My main trouble with Discourse and other places where I try to help people with answers to their questions is that forums promote a drive-by questions without further engagement. This experience is opposite to what forum proponents are claiming but I see it pretty consistently on Discourse, on Stackoverflow sites, on Reddit and in many other places.
In my area, identity management and authentication, the topics are complex enough to want to help others but lack of further engagement simply kills any interest to use a particular discussion board. If people asking questions aren't interested in getting the answers or even tying in the ends for their own questions, it comes hard to keep an interest in helping those people again and again.
I can point you to one specific topic on Fedora Discourse as an example: https://discussion.fedoraproject.org/t/fedora-login-bug-having-a-128-charact...

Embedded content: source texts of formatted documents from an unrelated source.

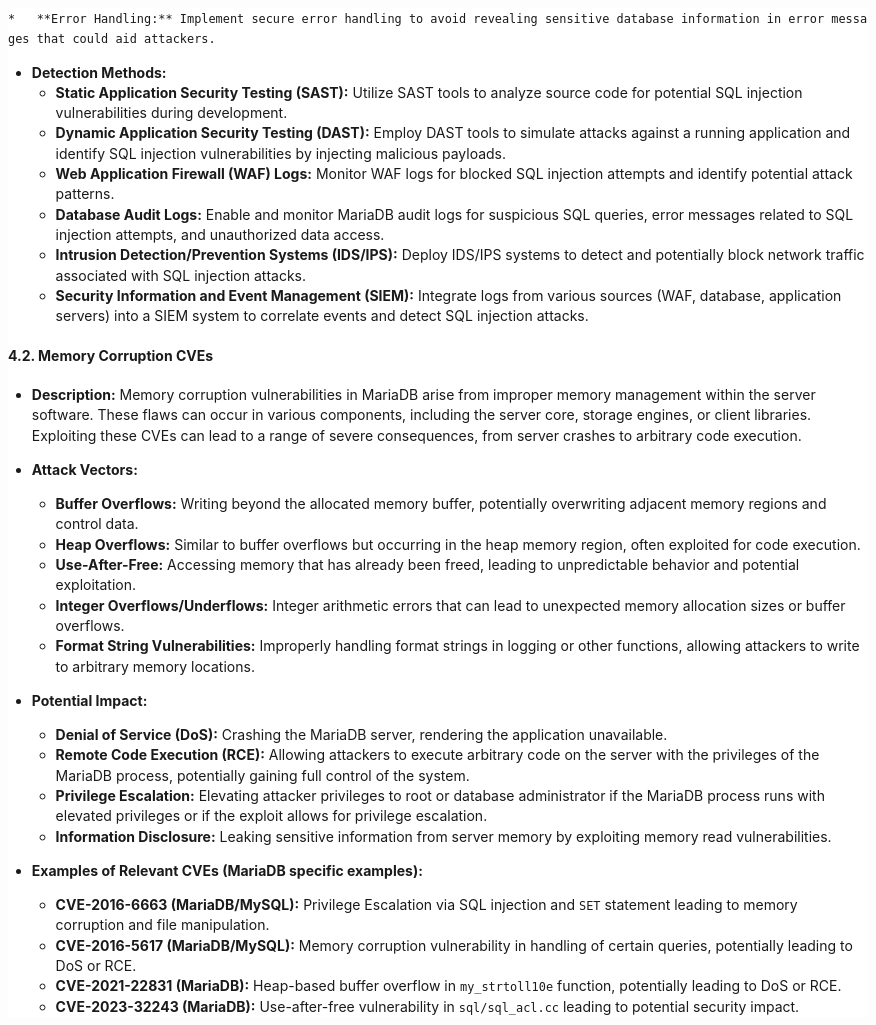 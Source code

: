     *   **Error Handling:** Implement secure error handling to avoid revealing sensitive database information in error messages that could aid attackers.

*   **Detection Methods:**
    *   **Static Application Security Testing (SAST):**  Utilize SAST tools to analyze source code for potential SQL injection vulnerabilities during development.
    *   **Dynamic Application Security Testing (DAST):**  Employ DAST tools to simulate attacks against a running application and identify SQL injection vulnerabilities by injecting malicious payloads.
    *   **Web Application Firewall (WAF) Logs:**  Monitor WAF logs for blocked SQL injection attempts and identify potential attack patterns.
    *   **Database Audit Logs:**  Enable and monitor MariaDB audit logs for suspicious SQL queries, error messages related to SQL injection attempts, and unauthorized data access.
    *   **Intrusion Detection/Prevention Systems (IDS/IPS):**  Deploy IDS/IPS systems to detect and potentially block network traffic associated with SQL injection attacks.
    *   **Security Information and Event Management (SIEM):**  Integrate logs from various sources (WAF, database, application servers) into a SIEM system to correlate events and detect SQL injection attacks.

#### 4.2. Memory Corruption CVEs

*   **Description:** Memory corruption vulnerabilities in MariaDB arise from improper memory management within the server software. These flaws can occur in various components, including the server core, storage engines, or client libraries. Exploiting these CVEs can lead to a range of severe consequences, from server crashes to arbitrary code execution.

*   **Attack Vectors:**
    *   **Buffer Overflows:** Writing beyond the allocated memory buffer, potentially overwriting adjacent memory regions and control data.
    *   **Heap Overflows:** Similar to buffer overflows but occurring in the heap memory region, often exploited for code execution.
    *   **Use-After-Free:** Accessing memory that has already been freed, leading to unpredictable behavior and potential exploitation.
    *   **Integer Overflows/Underflows:**  Integer arithmetic errors that can lead to unexpected memory allocation sizes or buffer overflows.
    *   **Format String Vulnerabilities:**  Improperly handling format strings in logging or other functions, allowing attackers to write to arbitrary memory locations.

*   **Potential Impact:**
    *   **Denial of Service (DoS):**  Crashing the MariaDB server, rendering the application unavailable.
    *   **Remote Code Execution (RCE):**  Allowing attackers to execute arbitrary code on the server with the privileges of the MariaDB process, potentially gaining full control of the system.
    *   **Privilege Escalation:**  Elevating attacker privileges to root or database administrator if the MariaDB process runs with elevated privileges or if the exploit allows for privilege escalation.
    *   **Information Disclosure:**  Leaking sensitive information from server memory by exploiting memory read vulnerabilities.

*   **Examples of Relevant CVEs (MariaDB specific examples):**
    *   **CVE-2016-6663 (MariaDB/MySQL):** Privilege Escalation via SQL injection and `SET` statement leading to memory corruption and file manipulation.
    *   **CVE-2016-5617 (MariaDB/MySQL):** Memory corruption vulnerability in handling of certain queries, potentially leading to DoS or RCE.
    *   **CVE-2021-22831 (MariaDB):** Heap-based buffer overflow in `my_strtoll10e` function, potentially leading to DoS or RCE.
    *   **CVE-2023-32243 (MariaDB):**  Use-after-free vulnerability in `sql/sql_acl.cc` leading to potential security impact.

I would have supposed that someone would follow-up, right? As a FreeIPA maintainer in Fedora, as an upstream FreeIPA contributor and a contact for security issues, I have never been contacted with either details for what the thread claims to happen or never got any follow-up on the thread to my comments.
This is an experience I want to avoid. If this is what Matthew is proposing a Fedora development discussions to be, then sorry, this is not an improvement.